Dataset content:
···

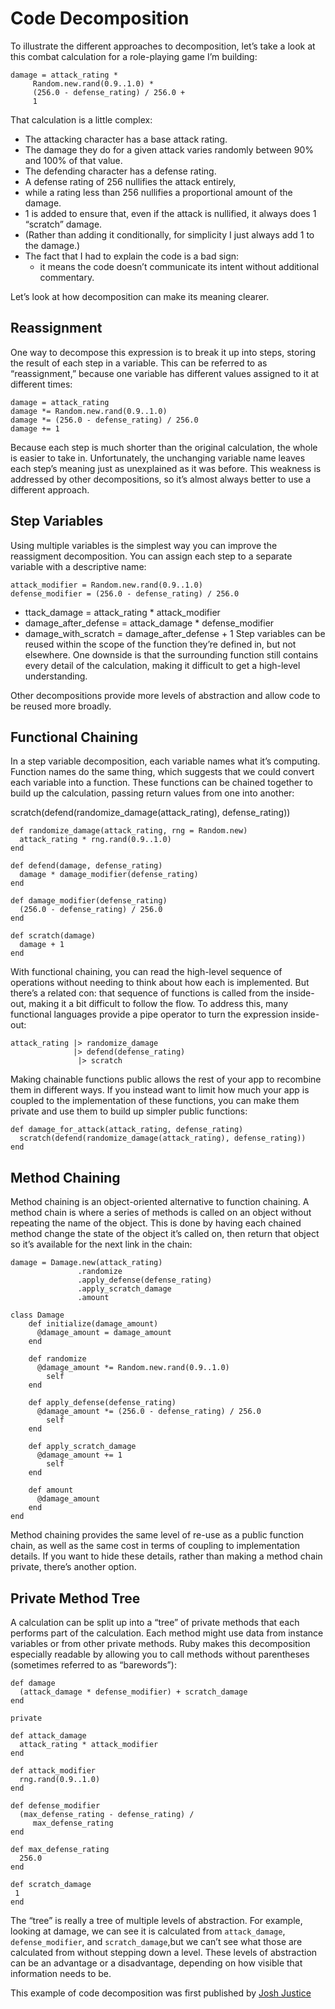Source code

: # Code Decomposition

To illustrate the different approaches to decomposition,
let’s take a look at this combat calculation for a role-playing game I’m building:

    damage = attack_rating *
         Random.new.rand(0.9..1.0) *
         (256.0 - defense_rating) / 256.0 +
         1

That calculation is a little complex:

- The attacking character has a base attack rating.
- The damage they do for a given attack varies randomly between 90% and 100% of that value.
- The defending character has a defense rating.
- A defense rating of 256 nullifies the attack entirely,
- while a rating less than 256 nullifies a proportional amount of the damage.
- 1 is added to ensure that, even if the attack is nullified, it always does 1 “scratch” damage.
- (Rather than adding it conditionally, for simplicity I just always add 1 to the damage.)
- The fact that I had to explain the code is a bad sign:
   - it means the code doesn’t communicate its intent without additional commentary.

Let’s look at how decomposition can make its meaning clearer.

## Reassignment
One way to decompose this expression is to break it up into steps,
storing the result of each step in a variable.
This can be referred to as “reassignment,”
because one variable has different values assigned to it at different times:

    damage = attack_rating
    damage *= Random.new.rand(0.9..1.0)
    damage *= (256.0 - defense_rating) / 256.0
    damage += 1

Because each step is much shorter than the original calculation,
the whole is easier to take in. Unfortunately, the unchanging variable name leaves each step’s meaning just as unexplained as it was before.
This weakness is addressed by other decompositions, so it’s almost always better to use a different approach.

## Step Variables
Using multiple variables is the simplest way you can improve the reassigment decomposition.
You can assign each step to a separate variable with a descriptive name:

    attack_modifier = Random.new.rand(0.9..1.0)
    defense_modifier = (256.0 - defense_rating) / 256.0

- ttack_damage = attack_rating * attack_modifier
- damage_after_defense = attack_damage * defense_modifier
- damage_with_scratch = damage_after_defense + 1
Step variables can be reused within the scope of the function they’re defined in, but not elsewhere.
One downside is that the surrounding function still contains every detail of the calculation,
making it difficult to get a high-level understanding.

Other decompositions provide more levels of abstraction and allow code to be reused more broadly.

## Functional Chaining
In a step variable decomposition, each variable names what it’s computing.
Function names do the same thing, which suggests that we could convert each variable into a function.
These functions can be chained together to build up the calculation, passing return values from one into another:

scratch(defend(randomize_damage(attack_rating), defense_rating))

    def randomize_damage(attack_rating, rng = Random.new)
      attack_rating * rng.rand(0.9..1.0)
    end

    def defend(damage, defense_rating)
      damage * damage_modifier(defense_rating)
    end

    def damage_modifier(defense_rating)
      (256.0 - defense_rating) / 256.0
    end

    def scratch(damage)
      damage + 1
    end

With functional chaining, you can read the high-level sequence of operations without needing to think about how each is implemented.
But there’s a related con: that sequence of functions is called from the inside-out,
making it a bit difficult to follow the flow.
To address this, many functional languages provide a pipe operator to turn the expression inside-out:

    attack_rating |> randomize_damage
                  |> defend(defense_rating)
                   |> scratch
                   
Making chainable functions public allows the rest of your app to recombine them in different ways.
If you instead want to limit how much your app is coupled to the implementation of these functions,
you can make them private and use them to build up simpler public functions:

    def damage_for_attack(attack_rating, defense_rating)
      scratch(defend(randomize_damage(attack_rating), defense_rating))
    end

## Method Chaining
Method chaining is an object-oriented alternative to function chaining.
A method chain is where a series of methods is called on an object without repeating the name of the object.
This is done by having each chained method change the state of the object it’s called on,
then return that object so it’s available for the next link in the chain:

    damage = Damage.new(attack_rating)
                   .randomize
                   .apply_defense(defense_rating)
                   .apply_scratch_damage
                   .amount

    class Damage
        def initialize(damage_amount)
          @damage_amount = damage_amount
        end

        def randomize
          @damage_amount *= Random.new.rand(0.9..1.0)
            self
        end

        def apply_defense(defense_rating)
          @damage_amount *= (256.0 - defense_rating) / 256.0
            self
        end

        def apply_scratch_damage
          @damage_amount += 1
            self
        end

        def amount
          @damage_amount
        end
    end
    
Method chaining provides the same level of re-use as a public function chain,
as well as the same cost in terms of coupling to implementation details.
If you want to hide these details, rather than making a method chain private, there’s another option.

## Private Method Tree
A calculation can be split up into a “tree” of private methods that each performs part of the calculation. Each method might use data from instance variables or from other private methods. Ruby makes this decomposition especially readable by allowing you to call methods without parentheses (sometimes referred to as “barewords”):

    def damage
      (attack_damage * defense_modifier) + scratch_damage
    end

    private

    def attack_damage
      attack_rating * attack_modifier
    end

    def attack_modifier
      rng.rand(0.9..1.0)
    end

    def defense_modifier
      (max_defense_rating - defense_rating) /
         max_defense_rating
    end

    def max_defense_rating
      256.0
    end

    def scratch_damage
     1
    end

The “tree” is really a tree of multiple levels of abstraction.
For example, looking at damage, we can see it is calculated from 
`attack_damage`, `defense_modifier`, and `scratch_damage`,but we 
can’t see what those are calculated from without stepping down a 
level. These levels of abstraction can be an advantage or a 
disadvantage, depending on how visible that information needs to be.

This example of code decomposition was first published by [Josh Justice](https://www.bignerdranch.com/blog/category/authors/josh-justice/)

···

The problem:
Transcribe the records in full and exactly. Pictures stay out.

Answer to this exercise:
Source code

: # Code Decomposition

To illustrate the different approaches to decomposition,
let’s take a look at this combat calculation for a role-playing game I’m building:

    damage = attack_rating *
         Random.new.rand(0.9..1.0) *
         (256.0 - defense_rating) / 256.0 +
         1

That calculation is a little complex:

- The attacking character has a base attack rating.
- The damage they do for a given attack varies randomly between 90% and 100% of that value.
- The defending character has a defense rating.
- A defense rating of 256 nullifies the attack entirely,
- while a rating less than 256 nullifies a proportional amount of the damage.
- 1 is added to ensure that, even if the attack is nullified, it always does 1 “scratch” damage.
- (Rather than adding it conditionally, for simplicity I just always add 1 to the damage.)
- The fact that I had to explain the code is a bad sign:
   - it means the code doesn’t communicate its intent without additional commentary.

Let’s look at how decomposition can make its meaning clearer.

## Reassignment
One way to decompose this expression is to break it up into steps,
storing the result of each step in a variable.
This can be referred to as “reassignment,”
because one variable has different values assigned to it at different times:

    damage = attack_rating
    damage *= Random.new.rand(0.9..1.0)
    damage *= (256.0 - defense_rating) / 256.0
    damage += 1

Because each step is much shorter than the original calculation,
the whole is easier to take in. Unfortunately, the unchanging variable name leaves each step’s meaning just as unexplained as it was before.
This weakness is addressed by other decompositions, so it’s almost always better to use a different approach.

## Step Variables
Using multiple variables is the simplest way you can improve the reassigment decomposition.
You can assign each step to a separate variable with a descriptive name:

    attack_modifier = Random.new.rand(0.9..1.0)
    defense_modifier = (256.0 - defense_rating) / 256.0

- ttack_damage = attack_rating * attack_modifier
- damage_after_defense = attack_damage * defense_modifier
- damage_with_scratch = damage_after_defense + 1
Step variables can be reused within the scope of the function they’re defined in, but not elsewhere.
One downside is that the surrounding function still contains every detail of the calculation,
making it difficult to get a high-level understanding.

Other decompositions provide more levels of abstraction and allow code to be reused more broadly.

## Functional Chaining
In a step variable decomposition, each variable names what it’s computing.
Function names do the same thing, which suggests that we could convert each variable into a function.
These functions can be chained together to build up the calculation, passing return values from one into another:

scratch(defend(randomize_damage(attack_rating), defense_rating))

    def randomize_damage(attack_rating, rng = Random.new)
      attack_rating * rng.rand(0.9..1.0)
    end

    def defend(damage, defense_rating)
      damage * damage_modifier(defense_rating)
    end

    def damage_modifier(defense_rating)
      (256.0 - defense_rating) / 256.0
    end

    def scratch(damage)
      damage + 1
    end

With functional chaining, you can read the high-level sequence of operations without needing to think about how each is implemented.
But there’s a related con: that sequence of functions is called from the inside-out,
making it a bit difficult to follow the flow.
To address this, many functional languages provide a pipe operator to turn the expression inside-out:

    attack_rating |> randomize_damage
                  |> defend(defense_rating)
                   |> scratch
                   
Making chainable functions public allows the rest of your app to recombine them in different ways.
If you instead want to limit how much your app is coupled to the implementation of these functions,
you can make them private and use them to build up simpler public functions:

    def damage_for_attack(attack_rating, defense_rating)
      scratch(defend(randomize_damage(attack_rating), defense_rating))
    end

## Method Chaining
Method chaining is an object-oriented alternative to function chaining.
A method chain is where a series of methods is called on an object without repeating the name of the object.
This is done by having each chained method change the state of the object it’s called on,
then return that object so it’s available for the next link in the chain:

    damage = Damage.new(attack_rating)
                   .randomize
                   .apply_defense(defense_rating)
                   .apply_scratch_damage
                   .amount

    class Damage
        def initialize(damage_amount)
          @damage_amount = damage_amount
        end

        def randomize
          @damage_amount *= Random.new.rand(0.9..1.0)
            self
        end

        def apply_defense(defense_rating)
          @damage_amount *= (256.0 - defense_rating) / 256.0
            self
        end

        def apply_scratch_damage
          @damage_amount += 1
            self
        end

        def amount
          @damage_amount
        end
    end
    
Method chaining provides the same level of re-use as a public function chain,
as well as the same cost in terms of coupling to implementation details.
If you want to hide these details, rather than making a method chain private, there’s another option.

## Private Method Tree
A calculation can be split up into a “tree” of private methods that each performs part of the calculation. Each method might use data from instance variables or from other private methods. Ruby makes this decomposition especially readable by allowing you to call methods without parentheses (sometimes referred to as “barewords”):

    def damage
      (attack_damage * defense_modifier) + scratch_damage
    end

    private

    def attack_damage
      attack_rating * attack_modifier
    end

    def attack_modifier
      rng.rand(0.9..1.0)
    end

    def defense_modifier
      (max_defense_rating - defense_rating) /
         max_defense_rating
    end

    def max_defense_rating
      256.0
    end

    def scratch_damage
     1
    end

The “tree” is really a tree of multiple levels of abstraction.
For example, looking at damage, we can see it is calculated from 
`attack_damage`, `defense_modifier`, and `scratch_damage`,but we 
can’t see what those are calculated from without stepping down a 
level. These levels of abstraction can be an advantage or a 
disadvantage, depending on how visible that information needs to be.

This example of code decomposition was first published by [Josh Justice](https://www.bignerdranch.com/blog/category/authors/josh-justice/)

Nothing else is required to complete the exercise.